Maybe, one of these days, my SRE team can define SLOs that actually make sense. This “alert on whatever the customer wants” stance really really sucks.
Maybe, one of these days, my SRE team can define SLOs that actually make sense. This “alert on whatever the customer wants” stance really really sucks.
If you’re lucky, you work somewhere where nobody ever checks if any problems came from not having caught an incident. In that case, the top-right half of the diagram just disappears and developers get the privilege of… you know… sleep.
Some of the stories I have from the last place I worked, though.
When they first announced that devs would be on-call (including at 3:00am) for when the automated systems decided there was an issue, I panicked and pushed for creating a program that could do first-tier on-call support (based on rules that the devs owned, of course.)

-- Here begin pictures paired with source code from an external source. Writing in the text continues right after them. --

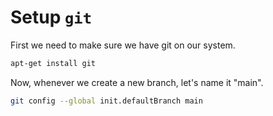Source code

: # Setup `git`

First we need to make sure we have git on our system.

```bash
apt-get install git
```

Now, whenever we create a new branch, let's name it "main".

```bash
git config --global init.defaultBranch main
```
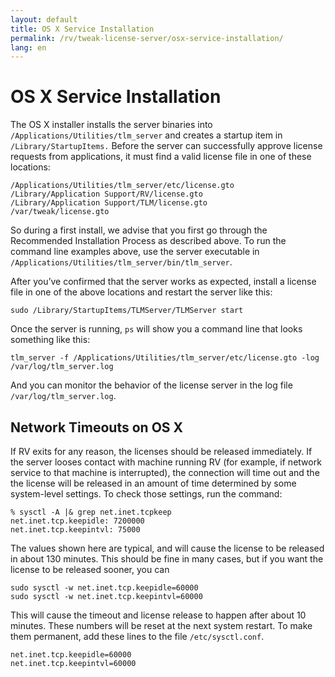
 ```yaml
---
layout: default
title: OS X Service Installation
permalink: /rv/tweak-license-server/osx-service-installation/
lang: en
---
```


# OS X Service Installation

The OS X installer installs the server binaries into `/Applications/Utilities/tlm_server` and creates a startup item in `/Library/StartupItems.` Before the server can successfully approve license requests from applications, it must find a valid license file in one of these locations:

```
/Applications/Utilities/tlm_server/etc/license.gto
/Library/Application Support/RV/license.gto
/Library/Application Support/TLM/license.gto
/var/tweak/license.gto
```

So during a first install, we advise that you first go through the Recommended Installation Process as described above. To run the command line examples above, use the server executable in `/Applications/Utilities/tlm_server/bin/tlm_server`.

After you’ve confirmed that the server works as expected, install a license file in one of the above locations and restart the server like this:

```
sudo /Library/StartupItems/TLMServer/TLMServer start
```

Once the server is running, `ps` will show you a command line that looks something like this:

```
tlm_server -f /Applications/Utilities/tlm_server/etc/license.gto -log /var/log/tlm_server.log
```

And you can monitor the behavior of the license server in the log file `/var/log/tlm_server.log`.

## Network Timeouts on OS X

If RV exits for any reason, the licenses should be released immediately. If the server looses contact with machine running RV (for example, if network service to that machine is interrupted), the connection will time out and the the license will be released in an amount of time determined by some system-level settings. To check those settings, run the command:

```
% sysctl -A |& grep net.inet.tcpkeep
net.inet.tcp.keepidle: 7200000
net.inet.tcp.keepintvl: 75000
```

The values shown here are typical, and will cause the license to be released in about 130 minutes. This should be fine in many cases, but if you want the license to be released sooner, you can

```
sudo sysctl -w net.inet.tcp.keepidle=60000
sudo sysctl -w net.inet.tcp.keepintvl=60000
```

This will cause the timeout and license release to happen after about 10 minutes. These numbers will be reset at the next system restart. To make them permanent, add these lines to the file `/etc/sysctl.conf`.

```
net.inet.tcp.keepidle=60000
net.inet.tcp.keepintvl=60000
```
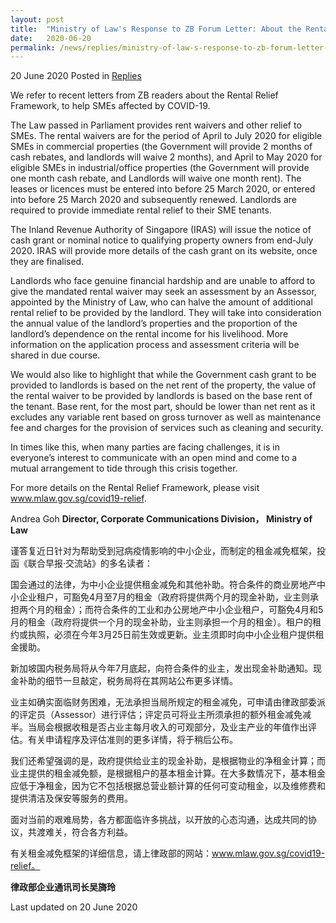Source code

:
 ```yaml
---
layout: post
title:  "Ministry of Law's Response to ZB Forum Letter: About the Rental Relief Framework"
date:   2020-06-20
permalink: /news/replies/ministry-of-law-s-response-to-zb-forum-letter-rental-relief-framework
---
```


20 June 2020 Posted in [Replies](/news/replies)  

We refer to recent letters from ZB readers about the Rental Relief Framework, to help SMEs affected by COVID-19.

The Law passed in Parliament provides rent waivers and other relief to SMEs.  The rental waivers are for the period of April to July 2020 for eligible SMEs in commercial properties (the Government will provide 2 months of cash rebates, and landlords will waive 2 months), and April to May 2020 for eligible SMEs in industrial/office properties (the Government will provide one month cash rebate, and Landlords will waive one month rent). The leases or licences must be entered into before 25 March 2020, or entered into before 25 March 2020 and subsequently renewed. Landlords are required to provide immediate rental relief to their SME tenants.

The Inland Revenue Authority of Singapore (IRAS) will issue the notice of cash grant or nominal notice to qualifying property owners from end-July 2020. IRAS will provide more details of the cash grant on its website, once they are finalised.

Landlords who face genuine financial hardship and are unable to afford to give the mandated rental waiver may seek an assessment by an Assessor, appointed by the Ministry of Law, who can halve the amount of additional rental relief to be provided by the landlord. They will take into consideration the annual value of the landlord’s properties and the proportion of the landlord’s dependence on the rental income for his livelihood. More information on the application process and assessment criteria will be shared in due course.

We would also like to highlight that while the Government cash grant to be provided to landlords is based on the net rent of the property, the value of the rental waiver to be provided by landlords is based on the base rent of the tenant. Base rent, for the most part, should be lower than net rent as it excludes any variable rent based on gross turnover as well as maintenance fee and charges for the provision of services such as cleaning and security.

In times like this, when many parties are facing challenges, it is in everyone’s interest to communicate with an open mind and come to a mutual arrangement to tide through this crisis together.

For more details on the Rental Relief Framework, please visit www.mlaw.gov.sg/covid19-relief.

Andrea Goh
**Director, Corporate Communications Division， Ministry of Law**


谨答复近日针对为帮助受到冠病疫情影响的中小企业，而制定的租金减免框架，投函《联合早报·交流站》的多名读者：

国会通过的法律，为中小企业提供租金减免和其他补助。符合条件的商业房地产中小企业租户，可豁免4月至7月的租金（政府将提供两个月的现金补助，业主则承担两个月的租金）；而符合条件的工业和办公房地产中小企业租户，可豁免4月和5月的租金（政府将提供一个月的现金补助，业主则承担一个月的租金）。租户的租约或执照，必须在今年3月25日前生效或更新。业主须即时向中小企业租户提供租金援助。

新加坡国内税务局将从今年7月底起，向符合条件的业主，发出现金补助通知。现金补助的细节一旦敲定，税务局将在其网站公布更多详情。

业主如确实面临财务困难，无法承担当局所规定的租金减免，可申请由律政部委派的评定员（Assessor）进行评估；评定员可将业主所须承担的额外租金减免减半。当局会根据收租是否占业主每月收入的可观部分，及业主产业的年值作出评估。有关申请程序及评估准则的更多详情，将于稍后公布。

我们还希望强调的是，政府提供给业主的现金补助，是根据物业的净租金计算；而业主提供的租金减免额，是根据租户的基本租金计算。在大多数情况下，基本租金应低于净租金，因为它不包括根据总营业额计算的任何可变动租金，以及维修费和提供清洁及保安等服务的费用。

面对当前的艰难局势，各方都面临许多挑战，以开放的心态沟通，达成共同的协议，共渡难关，符合各方利益。

有关租金减免框架的详细信息，请上律政部的网站：www.mlaw.gov.sg/covid19-relief。

**律政部企业通讯司长吴旖玲**


<p class="right-side-updated">Last updated on 20 June 2020</p>

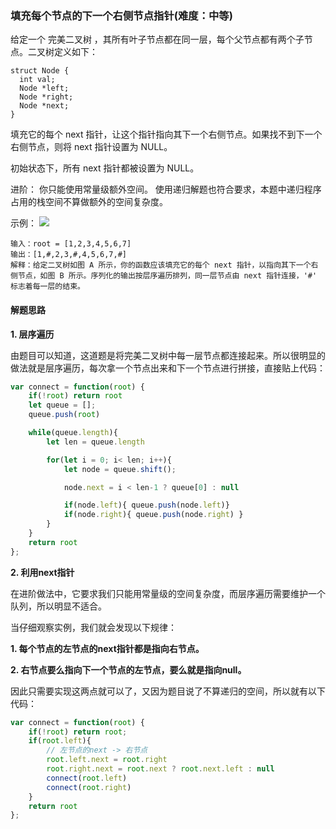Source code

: ###  填充每个节点的下一个右侧节点指针(难度：中等)

给定一个 完美二叉树 ，其所有叶子节点都在同一层，每个父节点都有两个子节点。二叉树定义如下：

```
struct Node {
  int val;
  Node *left;
  Node *right;
  Node *next;
}
```
填充它的每个 next 指针，让这个指针指向其下一个右侧节点。如果找不到下一个右侧节点，则将 next 指针设置为 NULL。

初始状态下，所有 next 指针都被设置为 NULL。

进阶：
你只能使用常量级额外空间。
使用递归解题也符合要求，本题中递归程序占用的栈空间不算做额外的空间复杂度。

示例：
![](https://assets.leetcode.com/uploads/2019/02/14/116_sample.png)

```
输入：root = [1,2,3,4,5,6,7]
输出：[1,#,2,3,#,4,5,6,7,#]
解释：给定二叉树如图 A 所示，你的函数应该填充它的每个 next 指针，以指向其下一个右侧节点，如图 B 所示。序列化的输出按层序遍历排列，同一层节点由 next 指针连接，'#' 标志着每一层的结束。
```

#### 解题思路
**1. 层序遍历**

由题目可以知道，这道题是将完美二叉树中每一层节点都连接起来。所以很明显的做法就是层序遍历，每次拿一个节点出来和下一个节点进行拼接，直接贴上代码：

```JavaScript
var connect = function(root) {
    if(!root) return root
    let queue = [];
    queue.push(root)

    while(queue.length){
        let len = queue.length

        for(let i = 0; i< len; i++){
            let node = queue.shift();

            node.next = i < len-1 ? queue[0] : null

            if(node.left){ queue.push(node.left)}
            if(node.right){ queue.push(node.right) }
        }
    }
    return root
};
```
**2. 利用next指针**

在进阶做法中，它要求我们只能用常量级的空间复杂度，而层序遍历需要维护一个队列，所以明显不适合。

当仔细观察实例，我们就会发现以下规律：

**1. 每个节点的左节点的next指针都是指向右节点。**

**2. 右节点要么指向下一个节点的左节点，要么就是指向null。**

因此只需要实现这两点就可以了，又因为题目说了不算递归的空间，所以就有以下代码：

```JavaScript
var connect = function(root) {
    if(!root) return root;
    if(root.left){
        // 左节点的next -> 右节点
        root.left.next = root.right
        root.right.next = root.next ? root.next.left : null
        connect(root.left)
        connect(root.right)
    }
    return root
};
```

And there were so many dumb situations where some downstream system borked and I ended up on a call all night literally unable to do anything. I figured this system could 1) weed out false positives, 2) identify when the problem was legitimate but not something my team could do anything about, 3) let us tell it to suppress certain types of alerts just for the night (if it was an issue worth looking into, but not one that needed dealt with before business hours), and 4) even take remediative action in some cases.
Folks told me all that was great. By the time it was done and ready to actually use, they’d changed their minds and decided none of what I’d specifically asked them to ok at the outset complied with their secret, unwritten “policy”.
I ended up quitting that place over their absolutely cruel on-call policies. (And other things, but the on-call was the worst bit.)
Definitely not that lucky. We have customers who seem to watch dashboards and create a Sev1 anytime latency degrades by 10%. They explain to their account manager that they need to have perfect performance all the time. The AM then comes to us demanding that we increase the sensitivity of the alert. Management agrees. And then, voila, just like that we have an alert that flaps all day and all night that we aren’t “allowed” to remove until someone can show that the noise is literally stopping us from catching other stuff.
It’s insanity.
EDIT: I only stay because new leadership seems like they want to fix it earnestly. And things are headed in the right direction, but it takes a long time to turn a ship.